__Work to be completed__: Write out the full listing exactly as given, minus the images.

BEGIN Excerpted data

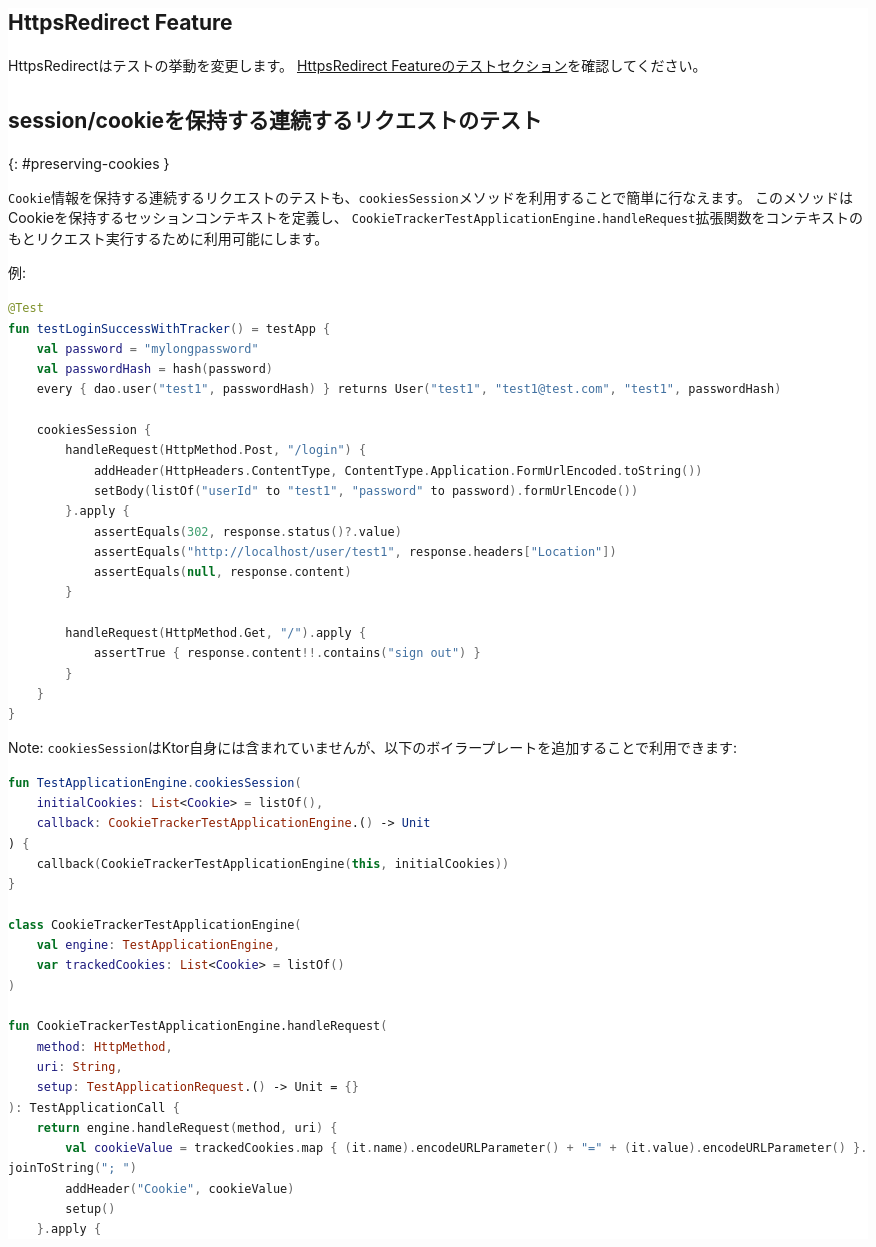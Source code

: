 ## HttpsRedirect Feature

HttpsRedirectはテストの挙動を変更します。
[HttpsRedirect Featureのテストセクション](/servers/features/https-redirect.html#testing)を確認してください。

## session/cookieを保持する連続するリクエストのテスト
{: #preserving-cookies }

`Cookie`情報を保持する連続するリクエストのテストも、`cookiesSession`メソッドを利用することで簡単に行なえます。
このメソッドはCookieを保持するセッションコンテキストを定義し、
`CookieTrackerTestApplicationEngine.handleRequest`拡張関数をコンテキストのもとリクエスト実行するために利用可能にします。

例:

```kotlin
@Test
fun testLoginSuccessWithTracker() = testApp {
    val password = "mylongpassword"
    val passwordHash = hash(password)
    every { dao.user("test1", passwordHash) } returns User("test1", "test1@test.com", "test1", passwordHash)

    cookiesSession {
        handleRequest(HttpMethod.Post, "/login") {
            addHeader(HttpHeaders.ContentType, ContentType.Application.FormUrlEncoded.toString())
            setBody(listOf("userId" to "test1", "password" to password).formUrlEncode())
        }.apply {
            assertEquals(302, response.status()?.value)
            assertEquals("http://localhost/user/test1", response.headers["Location"])
            assertEquals(null, response.content)
        }

        handleRequest(HttpMethod.Get, "/").apply {
            assertTrue { response.content!!.contains("sign out") }
        }
    }
}
```

Note: `cookiesSession`はKtor自身には含まれていませんが、以下のボイラープレートを追加することで利用できます:

```kotlin
fun TestApplicationEngine.cookiesSession(
    initialCookies: List<Cookie> = listOf(),
    callback: CookieTrackerTestApplicationEngine.() -> Unit
) {
    callback(CookieTrackerTestApplicationEngine(this, initialCookies))
}

class CookieTrackerTestApplicationEngine(
    val engine: TestApplicationEngine,
    var trackedCookies: List<Cookie> = listOf()
)

fun CookieTrackerTestApplicationEngine.handleRequest(
    method: HttpMethod,
    uri: String,
    setup: TestApplicationRequest.() -> Unit = {}
): TestApplicationCall {
    return engine.handleRequest(method, uri) {
        val cookieValue = trackedCookies.map { (it.name).encodeURLParameter() + "=" + (it.value).encodeURLParameter() }.joinToString("; ")
        addHeader("Cookie", cookieValue)
        setup()
    }.apply {
```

END Excerpted data

__Solution__:
Source code

: ## HttpsRedirect Feature

HttpsRedirectはテストの挙動を変更します。
[HttpsRedirect Featureのテストセクション](/servers/features/https-redirect.html#testing)を確認してください。

## session/cookieを保持する連続するリクエストのテスト
{: #preserving-cookies }

`Cookie`情報を保持する連続するリクエストのテストも、`cookiesSession`メソッドを利用することで簡単に行なえます。
このメソッドはCookieを保持するセッションコンテキストを定義し、
`CookieTrackerTestApplicationEngine.handleRequest`拡張関数をコンテキストのもとリクエスト実行するために利用可能にします。

例:

```kotlin
@Test
fun testLoginSuccessWithTracker() = testApp {
    val password = "mylongpassword"
    val passwordHash = hash(password)
    every { dao.user("test1", passwordHash) } returns User("test1", "test1@test.com", "test1", passwordHash)

    cookiesSession {
        handleRequest(HttpMethod.Post, "/login") {
            addHeader(HttpHeaders.ContentType, ContentType.Application.FormUrlEncoded.toString())
            setBody(listOf("userId" to "test1", "password" to password).formUrlEncode())
        }.apply {
            assertEquals(302, response.status()?.value)
            assertEquals("http://localhost/user/test1", response.headers["Location"])
            assertEquals(null, response.content)
        }

        handleRequest(HttpMethod.Get, "/").apply {
            assertTrue { response.content!!.contains("sign out") }
        }
    }
}
```

Note: `cookiesSession`はKtor自身には含まれていませんが、以下のボイラープレートを追加することで利用できます:

```kotlin
fun TestApplicationEngine.cookiesSession(
    initialCookies: List<Cookie> = listOf(),
    callback: CookieTrackerTestApplicationEngine.() -> Unit
) {
    callback(CookieTrackerTestApplicationEngine(this, initialCookies))
}

class CookieTrackerTestApplicationEngine(
    val engine: TestApplicationEngine,
    var trackedCookies: List<Cookie> = listOf()
)

fun CookieTrackerTestApplicationEngine.handleRequest(
    method: HttpMethod,
    uri: String,
    setup: TestApplicationRequest.() -> Unit = {}
): TestApplicationCall {
    return engine.handleRequest(method, uri) {
        val cookieValue = trackedCookies.map { (it.name).encodeURLParameter() + "=" + (it.value).encodeURLParameter() }.joinToString("; ")
        addHeader("Cookie", cookieValue)
        setup()
    }.apply {
```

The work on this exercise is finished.